“Hell is – other people” comes from Jean-Paul Sartre’s famous one-act play “No Exit” (1944). We are all afraid of being judged negatively by others, even if no one else is present; we still have an outstanding sense of the presence of others. None of us exist in a vacuum or in complete isolation from others so we can never escape being influenced by what we think others’ are thinking about us. Evolution fashioned us to be social creatures. From the time of infancy, we are aware and attuned to those around us, first our caregivers and later to our peers and larger community. Friends are supposed to be good for us; those who have strong friendships experience less stress, recuperate more quickly from heart attacks and are likely to live longer than the companionless. They are even less vulnerable to the common cold. So other people can and do influence our immediate physiology as well as our ongoing health, because the company we keep has the power to influence our daily choices and so our well-being. But not all friendships and relationships are so beneficial because growing evidence suggests disease spreads through social networks. For instance, if you have a close friend who becomes obese, your chances of becoming obese increase by 171% (Christakis & Fowler, 2007). Indeed, some research examining whether depressive symptoms in one person were associated with similar symptoms in friends, co-workers, siblings, spouses and neighbours does indicate a social clustering of depressive symptoms, particularly among women (Rosenquist et al., 2011). So, if social networks can make us sick, can they also make us healthier? ……. They certainly can! Quitting smoking spreads through social networks. If your peers and significant others give up you have a 67% decreased chance of smoking (Christakis & Fowler 2008). Other findings show that the “spread” of happiness is a real phenomenon. Having a sibling or friend who is happy and living within one mile raises the probability of being happy by 25%. Living with a spouse who is happy has a similar effect (Fowler & Christakis, 2008). Other research on young people also confirmed the spread of happiness, showing that having happy friends raised the probability of recovery from depression (Hill et al., 2015).
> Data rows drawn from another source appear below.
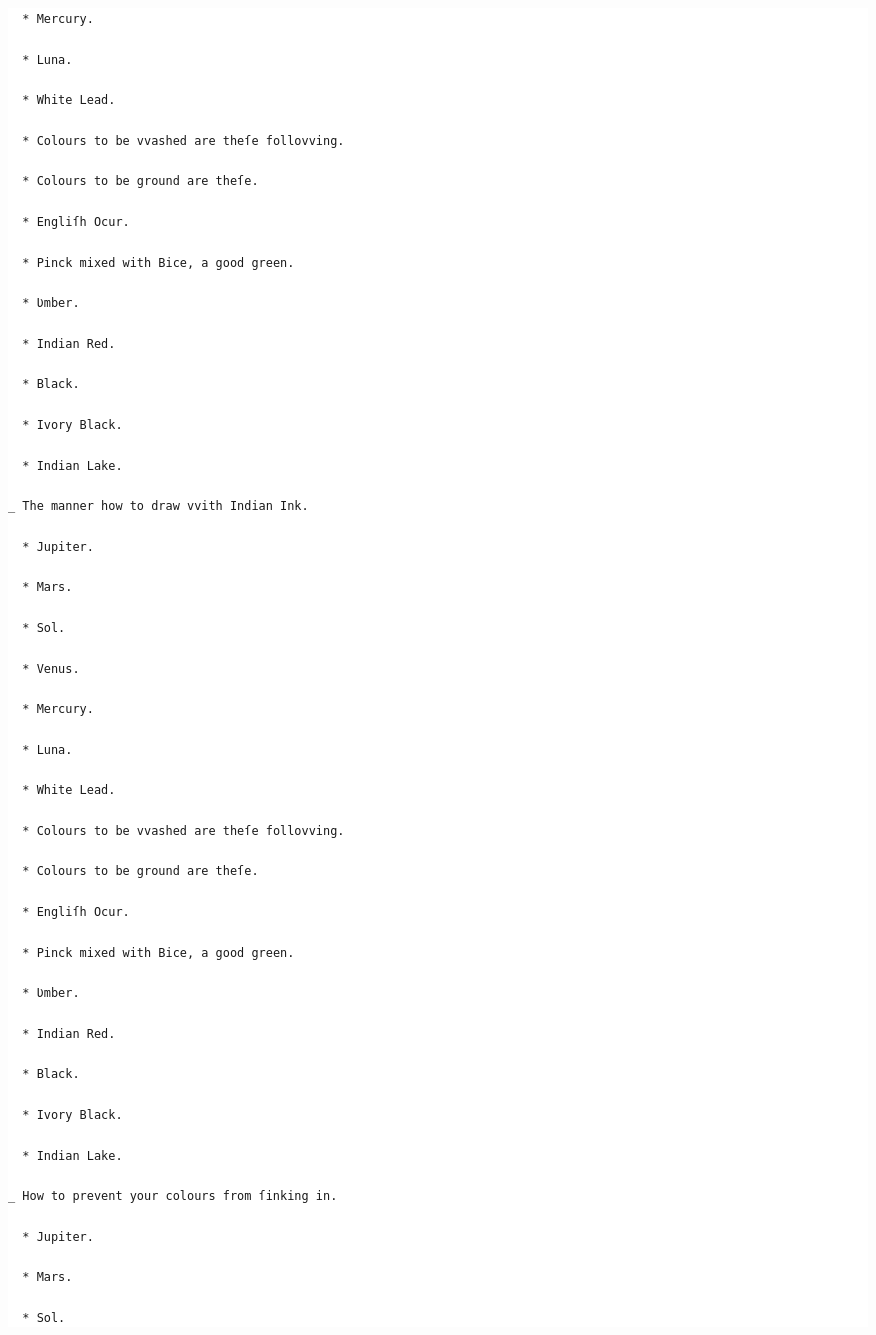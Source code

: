       * Mercury.

      * Luna.

      * White Lead.

      * Colours to be vvashed are theſe follovving.

      * Colours to be ground are theſe.

      * Engliſh Ocur.

      * Pinck mixed with Bice, a good green.

      * Ʋmber.

      * Indian Red.

      * Black.

      * Ivory Black.

      * Indian Lake.

    _ The manner how to draw vvith Indian Ink.

      * Jupiter.

      * Mars.

      * Sol.

      * Venus.

      * Mercury.

      * Luna.

      * White Lead.

      * Colours to be vvashed are theſe follovving.

      * Colours to be ground are theſe.

      * Engliſh Ocur.

      * Pinck mixed with Bice, a good green.

      * Ʋmber.

      * Indian Red.

      * Black.

      * Ivory Black.

      * Indian Lake.

    _ How to prevent your colours from ſinking in.

      * Jupiter.

      * Mars.

      * Sol.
The support of family and friends can also motivate us in the pursuit of fitness. We train for longer and more often if we do it with a friend. So What about joining a running club? But surely running clubs are only for overly-healthy, fanatical, type-A, pioneers with bad knees who never take a day’s rest. Well actually no, preconceived notions create fear and paralysis. Not only does running in a group initiate great improvements in performance, like any team sport it creates camaraderie and lasting memories. On wet, cold mornings after drinking too much wine the night before, the commitment to running with a group will force the donning of lycra. For some it may get the competitive juices flowing again. Many will unearth previously hidden talent and realise their potential. They will have opportunity to compete against and run with runners of similar ability or better. Others will enjoy easy group jogs and chats. The truth is that running has never been healthier or more popular (Knechtle et al., 2015), club runners can be found at the front middle and back of most races, so there should be no anxiety in relation to being “slow”. In our modern lives maybe it is “hell is -social media”. In our Facebook culture we’re not having a life unless we are planning it, photographing it and gathering small shreds of insincere jealousy in the form of likes, maybe the simplicity of just meeting friends for a jog might just be our salvation.
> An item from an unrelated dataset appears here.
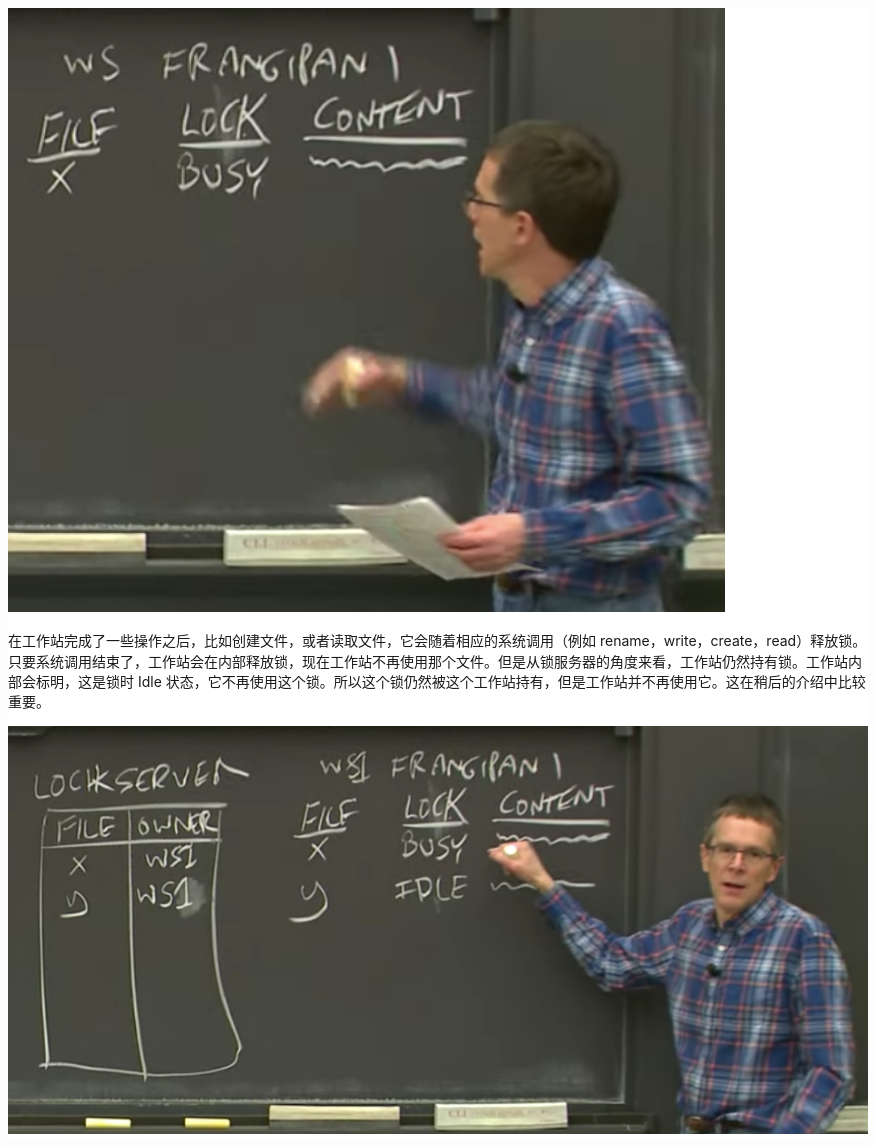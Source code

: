 ![](lecture11-Cache-Consistency/image-20220513154029730.png)

在工作站完成了一些操作之后，比如创建文件，或者读取文件，它会随着相应的系统调用（例如 rename，write，create，read）释放锁。只要系统调用结束了，工作站会在内部释放锁，现在工作站不再使用那个文件。但是从锁服务器的角度来看，工作站仍然持有锁。工作站内部会标明，这是锁时 Idle 状态，它不再使用这个锁。所以这个锁仍然被这个工作站持有，但是工作站并不再使用它。这在稍后的介绍中比较重要。

![](lecture11-Cache-Consistency/image-20220513154100557.png)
Find your nearest athletic club: http://www.athleticsireland.ie/clubs
Christakis NA & Fowler JH. (2007). The spread of obesity in a large social network over 32 years. N Engl J Med 357, 370-379.
Christakis NA & Fowler JH. (2008). The Collective Dynamics of Smoking in a Large Social Network. New England Journal of Medicine 358, 2249-2258.
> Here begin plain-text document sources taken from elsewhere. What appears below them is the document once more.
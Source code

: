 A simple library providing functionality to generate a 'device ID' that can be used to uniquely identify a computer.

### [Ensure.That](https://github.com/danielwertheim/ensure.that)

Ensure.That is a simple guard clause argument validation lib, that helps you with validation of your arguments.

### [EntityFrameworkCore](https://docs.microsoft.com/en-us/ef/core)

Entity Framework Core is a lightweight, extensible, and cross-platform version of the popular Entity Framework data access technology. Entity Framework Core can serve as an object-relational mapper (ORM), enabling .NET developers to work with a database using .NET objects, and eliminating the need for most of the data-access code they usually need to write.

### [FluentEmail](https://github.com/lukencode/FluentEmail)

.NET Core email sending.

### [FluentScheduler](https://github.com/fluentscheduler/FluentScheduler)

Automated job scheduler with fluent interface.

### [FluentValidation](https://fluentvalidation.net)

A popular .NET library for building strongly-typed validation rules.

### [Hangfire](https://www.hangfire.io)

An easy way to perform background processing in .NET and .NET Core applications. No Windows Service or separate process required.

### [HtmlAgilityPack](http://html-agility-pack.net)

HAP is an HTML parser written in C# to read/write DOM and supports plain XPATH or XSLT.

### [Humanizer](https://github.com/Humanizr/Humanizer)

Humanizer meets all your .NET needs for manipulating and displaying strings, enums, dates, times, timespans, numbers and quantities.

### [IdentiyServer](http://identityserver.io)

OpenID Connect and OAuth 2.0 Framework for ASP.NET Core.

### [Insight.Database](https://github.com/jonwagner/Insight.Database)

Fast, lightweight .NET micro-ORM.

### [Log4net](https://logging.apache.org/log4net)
Fowler JH & Christakis NA. (2008). Dynamic spread of happiness in a large social network: longitudinal analysis over 20 years in the Framingham Heart Study. Bmj 337, a2338.
Hill EM, Griffiths FE & House T. (2015). Spreading of healthy mood in adolescent social networks. Proceedings of the Royal Society B: Biological Sciences 282.
Knechtle B, Rosemann T, Zingg MA & Rüst CA. (2015). Increase in participation but decrease in performance in age group mountain marathoners in the ‘Jungfrau Marathon’: a Swiss phenomenon? SpringerPlus 4, 523.
Rosenquist JN, Fowler JH & Christakis NA. (2011). Social network determinants of depression. Mol Psychiatry 16, 273-281.